** DATA TO EXAMINE **
════════════════════
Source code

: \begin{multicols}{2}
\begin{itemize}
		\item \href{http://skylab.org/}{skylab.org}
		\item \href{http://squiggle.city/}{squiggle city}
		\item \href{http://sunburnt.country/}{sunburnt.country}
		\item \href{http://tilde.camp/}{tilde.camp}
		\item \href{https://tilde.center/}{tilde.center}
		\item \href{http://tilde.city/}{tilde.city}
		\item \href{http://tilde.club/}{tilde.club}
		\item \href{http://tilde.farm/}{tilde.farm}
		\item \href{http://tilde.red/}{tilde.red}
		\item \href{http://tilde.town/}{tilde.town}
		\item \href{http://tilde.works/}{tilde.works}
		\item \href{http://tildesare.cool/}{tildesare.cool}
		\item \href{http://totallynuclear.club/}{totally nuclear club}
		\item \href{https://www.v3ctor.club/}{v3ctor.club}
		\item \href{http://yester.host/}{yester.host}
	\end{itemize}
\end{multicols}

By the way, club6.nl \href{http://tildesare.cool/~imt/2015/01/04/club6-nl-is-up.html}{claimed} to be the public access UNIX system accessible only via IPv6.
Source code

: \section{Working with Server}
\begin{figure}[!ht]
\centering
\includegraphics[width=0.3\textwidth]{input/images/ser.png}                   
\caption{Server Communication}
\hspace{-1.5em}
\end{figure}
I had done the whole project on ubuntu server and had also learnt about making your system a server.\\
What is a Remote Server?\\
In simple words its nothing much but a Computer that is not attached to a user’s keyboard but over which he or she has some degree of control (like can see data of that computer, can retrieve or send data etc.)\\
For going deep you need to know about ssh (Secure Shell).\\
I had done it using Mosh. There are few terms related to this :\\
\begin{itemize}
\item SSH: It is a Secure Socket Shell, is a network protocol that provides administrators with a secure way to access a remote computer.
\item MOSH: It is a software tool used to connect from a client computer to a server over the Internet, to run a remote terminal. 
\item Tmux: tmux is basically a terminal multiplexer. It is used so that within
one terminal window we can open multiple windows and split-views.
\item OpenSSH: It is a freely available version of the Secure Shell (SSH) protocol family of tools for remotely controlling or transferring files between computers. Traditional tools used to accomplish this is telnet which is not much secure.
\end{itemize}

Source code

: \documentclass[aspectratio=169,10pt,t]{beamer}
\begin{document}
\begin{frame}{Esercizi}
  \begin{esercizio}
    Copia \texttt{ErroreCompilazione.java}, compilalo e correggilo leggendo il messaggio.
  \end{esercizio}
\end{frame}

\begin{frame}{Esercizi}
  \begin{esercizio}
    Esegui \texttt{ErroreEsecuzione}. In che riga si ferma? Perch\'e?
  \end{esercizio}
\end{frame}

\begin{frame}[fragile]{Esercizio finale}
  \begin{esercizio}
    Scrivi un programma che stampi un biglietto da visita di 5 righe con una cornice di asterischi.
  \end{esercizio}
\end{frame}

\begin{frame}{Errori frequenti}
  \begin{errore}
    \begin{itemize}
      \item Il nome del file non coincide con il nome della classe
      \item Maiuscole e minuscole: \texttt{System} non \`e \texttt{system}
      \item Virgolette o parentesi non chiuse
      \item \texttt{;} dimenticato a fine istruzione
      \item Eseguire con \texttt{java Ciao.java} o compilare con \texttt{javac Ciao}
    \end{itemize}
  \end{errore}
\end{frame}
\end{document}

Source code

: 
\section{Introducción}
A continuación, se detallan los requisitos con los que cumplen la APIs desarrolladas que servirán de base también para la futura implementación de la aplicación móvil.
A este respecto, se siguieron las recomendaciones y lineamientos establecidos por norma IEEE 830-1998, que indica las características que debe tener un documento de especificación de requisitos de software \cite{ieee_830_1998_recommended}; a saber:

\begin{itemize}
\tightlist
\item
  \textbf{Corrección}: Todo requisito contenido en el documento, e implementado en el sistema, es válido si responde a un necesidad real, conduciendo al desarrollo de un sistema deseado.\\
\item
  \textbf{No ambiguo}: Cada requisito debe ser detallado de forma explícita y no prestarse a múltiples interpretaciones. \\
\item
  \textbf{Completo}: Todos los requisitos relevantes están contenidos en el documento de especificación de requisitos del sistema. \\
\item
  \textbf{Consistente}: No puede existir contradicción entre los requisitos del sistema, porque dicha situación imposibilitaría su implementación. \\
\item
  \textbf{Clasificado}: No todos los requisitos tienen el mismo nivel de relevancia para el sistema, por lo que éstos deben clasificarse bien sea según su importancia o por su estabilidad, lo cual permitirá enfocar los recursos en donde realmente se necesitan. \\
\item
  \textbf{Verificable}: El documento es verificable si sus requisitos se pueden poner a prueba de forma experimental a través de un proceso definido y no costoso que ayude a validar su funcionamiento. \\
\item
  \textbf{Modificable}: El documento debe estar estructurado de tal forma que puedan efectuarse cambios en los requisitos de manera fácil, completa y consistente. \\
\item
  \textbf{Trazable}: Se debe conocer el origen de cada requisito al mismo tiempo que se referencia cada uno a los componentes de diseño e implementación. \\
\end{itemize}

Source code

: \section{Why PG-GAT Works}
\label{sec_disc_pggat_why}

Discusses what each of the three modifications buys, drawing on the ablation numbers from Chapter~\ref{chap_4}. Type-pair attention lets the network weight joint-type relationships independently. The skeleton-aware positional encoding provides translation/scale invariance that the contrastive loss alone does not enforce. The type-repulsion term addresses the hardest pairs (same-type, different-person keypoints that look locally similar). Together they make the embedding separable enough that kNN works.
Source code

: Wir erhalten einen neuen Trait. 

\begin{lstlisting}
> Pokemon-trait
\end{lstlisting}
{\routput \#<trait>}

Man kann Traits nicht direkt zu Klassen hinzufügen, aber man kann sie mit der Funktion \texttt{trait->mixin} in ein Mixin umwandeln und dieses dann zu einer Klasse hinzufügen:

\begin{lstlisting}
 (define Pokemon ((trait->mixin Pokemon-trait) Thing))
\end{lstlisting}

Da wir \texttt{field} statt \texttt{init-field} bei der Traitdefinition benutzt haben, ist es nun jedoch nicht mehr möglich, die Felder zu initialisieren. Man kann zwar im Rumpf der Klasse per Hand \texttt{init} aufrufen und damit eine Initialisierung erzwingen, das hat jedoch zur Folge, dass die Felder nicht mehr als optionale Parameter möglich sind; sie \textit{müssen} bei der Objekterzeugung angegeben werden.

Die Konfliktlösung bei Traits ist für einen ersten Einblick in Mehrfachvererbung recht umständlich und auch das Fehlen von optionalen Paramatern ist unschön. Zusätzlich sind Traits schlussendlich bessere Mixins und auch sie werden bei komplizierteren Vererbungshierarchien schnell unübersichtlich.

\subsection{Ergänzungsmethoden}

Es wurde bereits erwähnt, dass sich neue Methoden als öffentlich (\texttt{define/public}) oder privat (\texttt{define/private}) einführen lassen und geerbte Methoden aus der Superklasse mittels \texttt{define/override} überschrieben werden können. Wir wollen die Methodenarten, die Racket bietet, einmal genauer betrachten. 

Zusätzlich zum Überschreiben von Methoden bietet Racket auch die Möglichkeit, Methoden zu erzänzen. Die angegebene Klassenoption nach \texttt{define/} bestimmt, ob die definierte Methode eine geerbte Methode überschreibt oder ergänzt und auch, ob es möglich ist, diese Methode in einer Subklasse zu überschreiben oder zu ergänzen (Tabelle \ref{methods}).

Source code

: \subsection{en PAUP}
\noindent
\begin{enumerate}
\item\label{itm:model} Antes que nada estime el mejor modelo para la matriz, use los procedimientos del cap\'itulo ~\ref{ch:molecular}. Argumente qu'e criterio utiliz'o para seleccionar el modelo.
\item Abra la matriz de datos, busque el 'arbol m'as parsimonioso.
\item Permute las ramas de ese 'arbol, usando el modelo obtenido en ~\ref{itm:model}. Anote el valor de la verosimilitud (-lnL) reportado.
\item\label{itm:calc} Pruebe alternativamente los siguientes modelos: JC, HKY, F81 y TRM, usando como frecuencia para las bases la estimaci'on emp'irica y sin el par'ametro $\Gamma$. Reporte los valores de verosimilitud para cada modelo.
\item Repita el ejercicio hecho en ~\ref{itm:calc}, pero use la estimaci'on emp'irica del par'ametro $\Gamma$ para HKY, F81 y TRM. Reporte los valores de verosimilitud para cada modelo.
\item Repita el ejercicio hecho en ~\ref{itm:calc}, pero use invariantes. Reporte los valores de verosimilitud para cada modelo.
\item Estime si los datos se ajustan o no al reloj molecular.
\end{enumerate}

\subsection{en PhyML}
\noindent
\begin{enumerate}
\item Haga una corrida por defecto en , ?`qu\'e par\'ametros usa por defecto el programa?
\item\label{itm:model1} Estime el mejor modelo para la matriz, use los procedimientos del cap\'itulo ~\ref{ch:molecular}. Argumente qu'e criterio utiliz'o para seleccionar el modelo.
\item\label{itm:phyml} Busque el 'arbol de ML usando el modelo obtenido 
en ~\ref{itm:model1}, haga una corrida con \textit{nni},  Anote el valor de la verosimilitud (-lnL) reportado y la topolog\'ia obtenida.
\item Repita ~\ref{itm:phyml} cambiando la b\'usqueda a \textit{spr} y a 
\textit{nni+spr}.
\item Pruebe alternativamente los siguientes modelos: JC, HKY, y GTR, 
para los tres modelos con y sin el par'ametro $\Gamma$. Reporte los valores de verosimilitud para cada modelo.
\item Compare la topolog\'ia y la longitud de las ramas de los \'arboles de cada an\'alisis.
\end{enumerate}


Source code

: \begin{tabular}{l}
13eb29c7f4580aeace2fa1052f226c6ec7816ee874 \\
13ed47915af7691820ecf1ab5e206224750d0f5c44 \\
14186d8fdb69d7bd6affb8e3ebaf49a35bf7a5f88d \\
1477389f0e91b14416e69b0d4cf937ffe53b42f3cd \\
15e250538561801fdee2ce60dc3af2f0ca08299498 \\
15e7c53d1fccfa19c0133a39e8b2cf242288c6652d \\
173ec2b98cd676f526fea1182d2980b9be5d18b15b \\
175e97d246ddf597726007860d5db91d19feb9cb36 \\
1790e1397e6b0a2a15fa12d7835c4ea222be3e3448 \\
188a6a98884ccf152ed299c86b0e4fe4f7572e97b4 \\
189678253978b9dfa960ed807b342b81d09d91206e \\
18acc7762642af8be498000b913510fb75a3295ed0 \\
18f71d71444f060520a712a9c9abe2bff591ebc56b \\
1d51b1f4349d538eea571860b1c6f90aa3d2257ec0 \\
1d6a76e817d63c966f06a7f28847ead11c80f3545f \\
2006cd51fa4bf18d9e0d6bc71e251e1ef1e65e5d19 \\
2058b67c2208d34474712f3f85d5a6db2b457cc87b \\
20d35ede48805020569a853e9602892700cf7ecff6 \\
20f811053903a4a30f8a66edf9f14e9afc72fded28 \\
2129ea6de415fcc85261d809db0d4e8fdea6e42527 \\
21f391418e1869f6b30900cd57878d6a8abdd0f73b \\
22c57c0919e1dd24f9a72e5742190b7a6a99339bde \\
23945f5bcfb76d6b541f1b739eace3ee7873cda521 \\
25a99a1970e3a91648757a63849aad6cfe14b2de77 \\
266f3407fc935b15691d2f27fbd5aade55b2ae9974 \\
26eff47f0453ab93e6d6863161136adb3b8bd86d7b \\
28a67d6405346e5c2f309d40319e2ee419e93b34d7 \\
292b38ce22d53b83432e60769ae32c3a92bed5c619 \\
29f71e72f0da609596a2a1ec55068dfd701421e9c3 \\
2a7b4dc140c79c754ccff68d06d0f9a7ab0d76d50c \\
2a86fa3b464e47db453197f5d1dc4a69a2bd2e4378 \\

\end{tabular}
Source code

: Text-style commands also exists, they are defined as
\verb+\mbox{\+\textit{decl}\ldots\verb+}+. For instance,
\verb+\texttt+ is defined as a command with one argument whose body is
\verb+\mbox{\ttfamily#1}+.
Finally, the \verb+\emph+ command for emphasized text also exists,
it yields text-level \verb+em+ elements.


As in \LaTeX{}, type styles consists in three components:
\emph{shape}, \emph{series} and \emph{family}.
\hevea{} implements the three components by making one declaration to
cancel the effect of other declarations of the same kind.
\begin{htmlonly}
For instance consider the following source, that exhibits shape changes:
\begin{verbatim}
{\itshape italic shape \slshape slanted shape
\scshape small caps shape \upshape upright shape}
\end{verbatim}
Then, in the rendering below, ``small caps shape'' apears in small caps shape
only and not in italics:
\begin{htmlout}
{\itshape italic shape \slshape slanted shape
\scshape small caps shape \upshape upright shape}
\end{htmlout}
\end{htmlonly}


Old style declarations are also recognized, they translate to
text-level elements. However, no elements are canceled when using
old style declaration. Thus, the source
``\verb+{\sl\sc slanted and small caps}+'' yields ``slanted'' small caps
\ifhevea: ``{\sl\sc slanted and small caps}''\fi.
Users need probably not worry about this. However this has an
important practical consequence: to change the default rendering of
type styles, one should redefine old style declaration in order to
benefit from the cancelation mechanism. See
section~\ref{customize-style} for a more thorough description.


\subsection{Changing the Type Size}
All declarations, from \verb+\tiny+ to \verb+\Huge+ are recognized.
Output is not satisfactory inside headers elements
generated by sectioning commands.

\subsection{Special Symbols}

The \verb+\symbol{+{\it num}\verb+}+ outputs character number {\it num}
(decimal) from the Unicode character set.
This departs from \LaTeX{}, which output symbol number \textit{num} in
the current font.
════════════════════
** TASK DETAILS **
Only the lines from the one with "outputs character number" through the last line above should be restated, word for word.

** TASK SOLUTION **
The \verb+\symbol{+{\it num}\verb+}+ outputs character number {\it num}
(decimal) from the Unicode character set.
This departs from \LaTeX{}, which output symbol number \textit{num} in
the current font.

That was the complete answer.